Exercise — Nothing but the lines holding the string "Stores" should appear in the answer. Copy them from the entries.

--- START ---

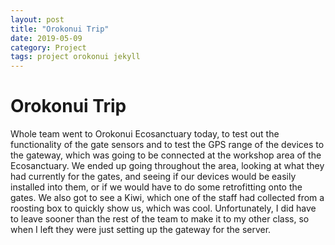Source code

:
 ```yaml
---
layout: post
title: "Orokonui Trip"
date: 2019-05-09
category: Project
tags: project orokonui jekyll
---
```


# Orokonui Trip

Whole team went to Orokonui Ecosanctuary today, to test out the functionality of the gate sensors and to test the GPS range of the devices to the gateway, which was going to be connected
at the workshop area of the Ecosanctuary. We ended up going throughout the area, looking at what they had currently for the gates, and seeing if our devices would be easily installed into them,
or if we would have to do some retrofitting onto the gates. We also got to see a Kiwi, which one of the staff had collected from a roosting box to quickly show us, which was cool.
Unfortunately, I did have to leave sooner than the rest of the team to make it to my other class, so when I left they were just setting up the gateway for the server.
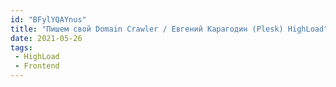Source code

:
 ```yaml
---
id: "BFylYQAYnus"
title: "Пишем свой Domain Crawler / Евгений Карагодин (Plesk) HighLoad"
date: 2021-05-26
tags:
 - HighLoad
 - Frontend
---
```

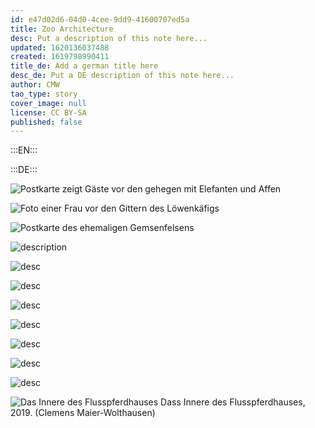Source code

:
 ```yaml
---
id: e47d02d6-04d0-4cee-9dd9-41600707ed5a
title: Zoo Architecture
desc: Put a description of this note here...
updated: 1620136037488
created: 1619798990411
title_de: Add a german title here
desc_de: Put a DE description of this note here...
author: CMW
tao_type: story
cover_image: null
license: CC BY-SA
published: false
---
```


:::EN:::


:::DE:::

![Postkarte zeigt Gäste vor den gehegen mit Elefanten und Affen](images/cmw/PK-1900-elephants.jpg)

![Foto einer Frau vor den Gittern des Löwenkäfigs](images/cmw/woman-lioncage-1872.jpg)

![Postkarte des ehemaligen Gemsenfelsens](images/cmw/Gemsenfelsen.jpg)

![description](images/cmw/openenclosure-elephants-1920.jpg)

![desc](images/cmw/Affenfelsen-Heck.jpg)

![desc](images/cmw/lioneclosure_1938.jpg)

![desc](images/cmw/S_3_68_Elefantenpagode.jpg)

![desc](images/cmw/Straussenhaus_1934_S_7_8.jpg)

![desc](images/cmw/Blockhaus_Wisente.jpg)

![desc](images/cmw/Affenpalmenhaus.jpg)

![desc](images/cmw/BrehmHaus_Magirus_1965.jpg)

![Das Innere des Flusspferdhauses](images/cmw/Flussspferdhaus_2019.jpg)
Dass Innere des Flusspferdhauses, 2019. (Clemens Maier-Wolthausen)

--- END ---
--- START ---

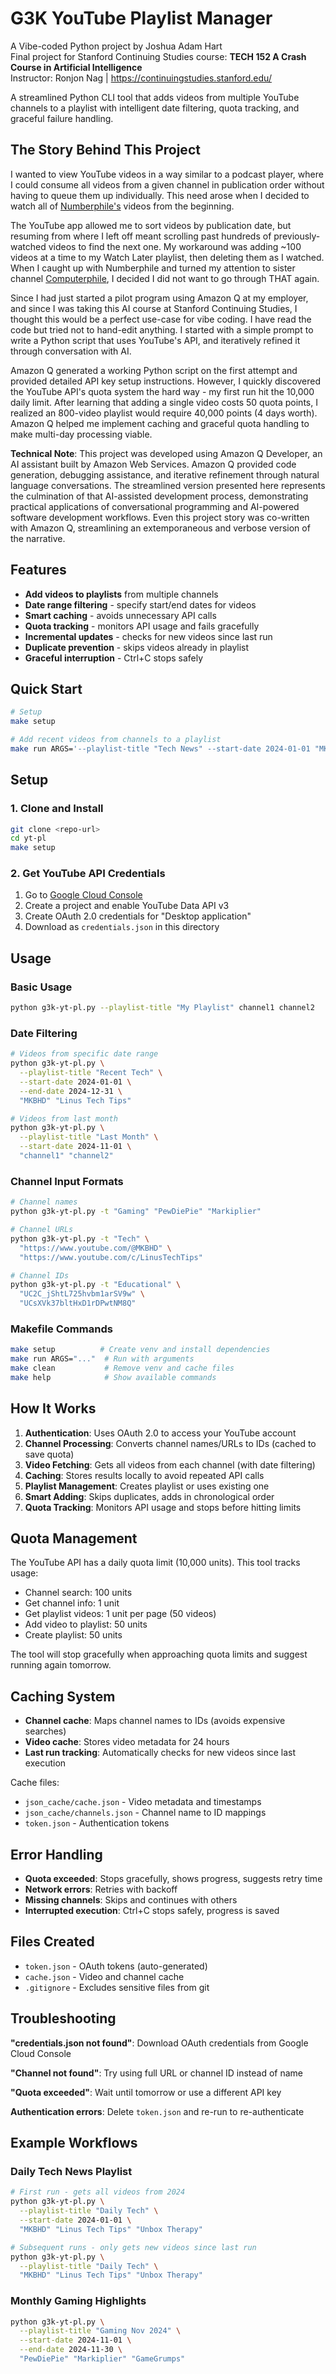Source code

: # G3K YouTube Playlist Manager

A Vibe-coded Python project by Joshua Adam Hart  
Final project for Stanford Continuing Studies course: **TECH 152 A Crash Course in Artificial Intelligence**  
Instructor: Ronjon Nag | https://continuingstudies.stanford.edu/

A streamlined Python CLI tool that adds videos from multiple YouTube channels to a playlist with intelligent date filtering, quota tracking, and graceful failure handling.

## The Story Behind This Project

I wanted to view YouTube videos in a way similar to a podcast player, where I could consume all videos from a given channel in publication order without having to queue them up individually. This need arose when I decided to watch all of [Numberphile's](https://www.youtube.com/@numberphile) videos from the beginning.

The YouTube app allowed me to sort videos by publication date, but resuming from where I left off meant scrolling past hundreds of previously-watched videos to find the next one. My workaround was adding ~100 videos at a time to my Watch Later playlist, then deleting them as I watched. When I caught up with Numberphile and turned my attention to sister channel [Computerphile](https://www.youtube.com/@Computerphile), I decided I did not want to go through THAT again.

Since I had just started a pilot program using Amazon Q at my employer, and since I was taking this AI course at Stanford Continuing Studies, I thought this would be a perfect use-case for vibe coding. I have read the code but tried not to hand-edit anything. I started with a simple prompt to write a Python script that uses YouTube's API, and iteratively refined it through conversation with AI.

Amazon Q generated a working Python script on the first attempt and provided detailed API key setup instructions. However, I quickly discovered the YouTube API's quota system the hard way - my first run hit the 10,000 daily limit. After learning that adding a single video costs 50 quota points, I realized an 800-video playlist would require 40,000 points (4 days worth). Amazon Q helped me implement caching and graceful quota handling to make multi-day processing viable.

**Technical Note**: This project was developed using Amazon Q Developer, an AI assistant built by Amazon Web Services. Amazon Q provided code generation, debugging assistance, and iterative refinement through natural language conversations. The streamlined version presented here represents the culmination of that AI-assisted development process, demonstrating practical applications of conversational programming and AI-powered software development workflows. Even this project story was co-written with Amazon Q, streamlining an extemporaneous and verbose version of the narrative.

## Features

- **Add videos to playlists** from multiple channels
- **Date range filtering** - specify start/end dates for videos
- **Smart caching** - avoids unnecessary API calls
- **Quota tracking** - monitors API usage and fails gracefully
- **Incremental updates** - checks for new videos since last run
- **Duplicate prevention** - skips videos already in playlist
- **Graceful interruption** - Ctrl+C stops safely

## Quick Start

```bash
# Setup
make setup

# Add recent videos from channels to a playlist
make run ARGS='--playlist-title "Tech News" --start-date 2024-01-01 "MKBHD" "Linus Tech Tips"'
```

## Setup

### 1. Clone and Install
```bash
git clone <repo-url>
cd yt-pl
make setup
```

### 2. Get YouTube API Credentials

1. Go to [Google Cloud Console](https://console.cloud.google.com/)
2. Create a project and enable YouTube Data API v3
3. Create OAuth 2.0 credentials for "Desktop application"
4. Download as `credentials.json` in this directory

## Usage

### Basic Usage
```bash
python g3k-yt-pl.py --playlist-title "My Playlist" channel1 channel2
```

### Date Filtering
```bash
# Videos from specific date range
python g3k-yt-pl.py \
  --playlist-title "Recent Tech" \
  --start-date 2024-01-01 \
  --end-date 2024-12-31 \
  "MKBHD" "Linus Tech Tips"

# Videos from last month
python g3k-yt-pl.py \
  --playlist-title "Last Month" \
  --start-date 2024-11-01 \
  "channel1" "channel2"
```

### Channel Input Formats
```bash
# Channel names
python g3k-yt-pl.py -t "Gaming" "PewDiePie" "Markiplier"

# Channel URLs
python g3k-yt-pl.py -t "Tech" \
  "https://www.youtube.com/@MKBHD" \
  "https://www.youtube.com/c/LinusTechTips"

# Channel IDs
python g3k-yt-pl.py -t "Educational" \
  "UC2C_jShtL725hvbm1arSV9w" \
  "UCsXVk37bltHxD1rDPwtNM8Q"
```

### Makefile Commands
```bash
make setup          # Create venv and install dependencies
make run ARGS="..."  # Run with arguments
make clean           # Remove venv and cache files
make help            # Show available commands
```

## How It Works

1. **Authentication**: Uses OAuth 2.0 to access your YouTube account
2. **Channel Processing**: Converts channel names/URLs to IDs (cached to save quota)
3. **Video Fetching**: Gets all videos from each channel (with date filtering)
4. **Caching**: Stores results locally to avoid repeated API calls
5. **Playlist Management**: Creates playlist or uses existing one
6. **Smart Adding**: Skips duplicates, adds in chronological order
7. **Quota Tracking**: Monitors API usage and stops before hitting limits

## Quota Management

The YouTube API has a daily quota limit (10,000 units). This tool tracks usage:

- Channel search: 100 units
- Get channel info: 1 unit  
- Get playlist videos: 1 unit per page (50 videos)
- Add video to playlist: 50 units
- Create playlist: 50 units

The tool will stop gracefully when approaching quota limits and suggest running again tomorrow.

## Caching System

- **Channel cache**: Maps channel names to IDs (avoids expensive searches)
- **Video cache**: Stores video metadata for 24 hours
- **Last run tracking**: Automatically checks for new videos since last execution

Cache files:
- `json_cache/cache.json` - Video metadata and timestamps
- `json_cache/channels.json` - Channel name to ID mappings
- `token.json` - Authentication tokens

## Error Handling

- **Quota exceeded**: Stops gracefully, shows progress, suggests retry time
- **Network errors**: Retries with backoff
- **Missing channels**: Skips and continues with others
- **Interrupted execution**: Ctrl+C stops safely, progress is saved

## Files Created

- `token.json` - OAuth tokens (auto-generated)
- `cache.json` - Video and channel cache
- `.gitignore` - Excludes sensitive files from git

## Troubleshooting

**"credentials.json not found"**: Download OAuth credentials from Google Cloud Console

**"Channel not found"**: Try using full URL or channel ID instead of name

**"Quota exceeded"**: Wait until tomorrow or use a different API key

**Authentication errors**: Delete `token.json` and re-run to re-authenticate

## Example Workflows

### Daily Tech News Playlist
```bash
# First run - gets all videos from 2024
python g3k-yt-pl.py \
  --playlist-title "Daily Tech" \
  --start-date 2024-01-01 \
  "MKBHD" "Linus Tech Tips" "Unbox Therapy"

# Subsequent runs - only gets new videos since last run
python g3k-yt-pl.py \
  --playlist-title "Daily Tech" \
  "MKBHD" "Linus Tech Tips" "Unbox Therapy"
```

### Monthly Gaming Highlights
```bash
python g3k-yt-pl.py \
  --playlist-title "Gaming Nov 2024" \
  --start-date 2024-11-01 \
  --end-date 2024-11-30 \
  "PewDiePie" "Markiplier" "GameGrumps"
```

--- END ---

Exercise output —
4. **Caching**: Stores results locally to avoid repeated API calls
- **Video cache**: Stores video metadata for 24 hours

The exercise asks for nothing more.